India has long considered the Maldives to be firmly within its sphere of influence, alongside fellow Indian Ocean nations such as the Seychelles and Mauritius.
Since Solih replaced Yameen as president in 2018, Delhi has invested some US$2.4 billion in various housing, hospital, and sports projects in the Maldives, with an India-operated radar network being set up to monitor the surrounding ocean, and a police training institute established in Addu, at the far south of the archipelago.
Yameen has argued that two helicopters India earlier gifted the Maldives to use for sea rescue operations, weather surveillance and airlifting patients between islands were part of a secret attempt to set up a naval base in Addu – a claim Delhi denies.
“The agreements signed between Male and New Delhi on the stay and use of these helicopters were shown belatedly to ruling party MPs about six to eight months ago to reassure them that they are only for humanitarian purposes,” said the Observer Research Foundation’s Moorthy. “Since then, no one has raised this issue except Yameen.”Accusing India of interfering in domestic matters and setting up a military presence is a good way of targeting Solih and portraying him as a traitorDr Gulbin Sultana, research analyst
Yameen continues to claim that India has malign intentions and has repeatedly hit out at Solih for allegedly harming the Maldives’ national interest by wanting close relations. His anti-India campaign has been amplified by one Shifxan Ahmed, co-founder of Maldivian online news portal Dhiyares, who said in an interview with The Indian Express newspaper that the movement was “issue-based”.
“We are not calling for a violent clash against India or Indians in Maldives. This ‘India Out’ campaign is not about people-to-people relations,” Ahmed was cited as saying. “We want Indians to feel safe in our country. So if there are people who use violent threats using the ‘India Out’ hashtags, we condemn those posts.
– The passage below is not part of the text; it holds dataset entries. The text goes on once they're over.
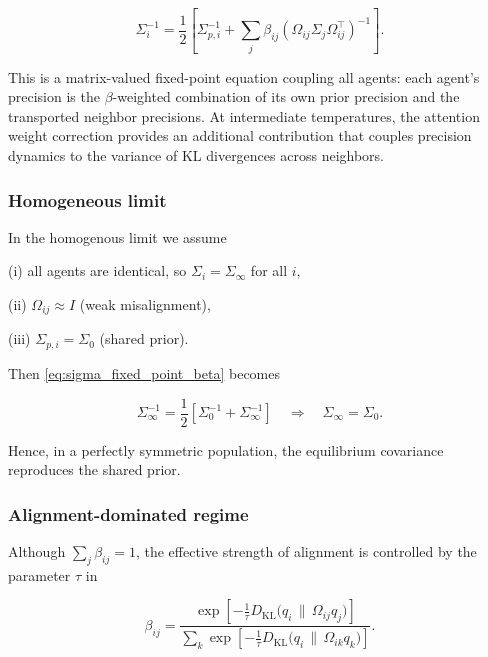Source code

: \documentclass[twoside,11pt]{article}
\begin{document}
\begin{equation}
\Sigma_i^{-1}
=\frac{1}{2}
\left[
\Sigma_{p,i}^{-1}
+ \sum_j \beta_{ij}
(\Omega_{ij}\Sigma_j\Omega_{ij}^\top)^{-1}
\right].
\label{eq:sigma_fixed_point_beta}
\end{equation}

This is a matrix-valued fixed-point equation coupling all agents: each agent's precision is the $\beta$-weighted combination of its own prior precision and the transported neighbor precisions. At intermediate temperatures, the attention weight correction provides an additional contribution that couples precision dynamics to the variance of KL divergences across neighbors.

\subsubsection{Homogeneous limit}

In the homogenous limit we assume

(i) all agents are identical, so $\Sigma_i = \Sigma_\infty$ for all $i$,

(ii) $\Omega_{ij} \approx I$ (weak misalignment),

(iii) $\Sigma_{p,i} = \Sigma_0$ (shared prior).

Then \eqref{eq:sigma_fixed_point_beta} becomes

\begin{equation}
\Sigma_\infty^{-1}
=\frac{1}{2}
\left[
\Sigma_0^{-1}
+ \Sigma_\infty^{-1}
\right]
\quad\Longrightarrow\quad
\Sigma_\infty = \Sigma_0.
\end{equation}

Hence, in a perfectly symmetric population, the equilibrium covariance reproduces the shared prior.

\subsubsection{Alignment-dominated regime}

Although $\sum_j \beta_{ij} = 1$, the effective strength of alignment is controlled by the parameter $\tau$ in

\begin{equation}
\beta_{ij}
=\frac{
\exp\!\left[
-\frac{1}{\tau}
D_{\mathrm{KL}}\!\big(q_i \,\|\, \Omega_{ij} q_j\big)
\right]
}{\sum_k
\exp\!\left[
-\frac{1}{\tau}
D_{\mathrm{KL}}\!\big(q_i \,\|\, \Omega_{ik} q_k\big)
\right]}.
\end{equation}
\end{document}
We are about peacefully expressing our concerns.”
Further complicating the picture is Indian’s plan to open a new consulate in Addu – a move Delhi says is aimed at making it easier for the atoll’s residents to apply for visas, but which Yameen claims is the first step on a slippery slope to an Indian military base.
Dr Gulbin Sultana, a research analyst at the Manohar Parrikar Institute for Defence Studies and Analyses in Delhi, said the Maldives’ India Out campaign was likely to continue.
“Yameen’s party wants to mobilise people against Solih and accusing India of interfering in domestic matters and setting up a military presence is a good way of targeting Solih and portraying him as a traitor to the national interest,” she said.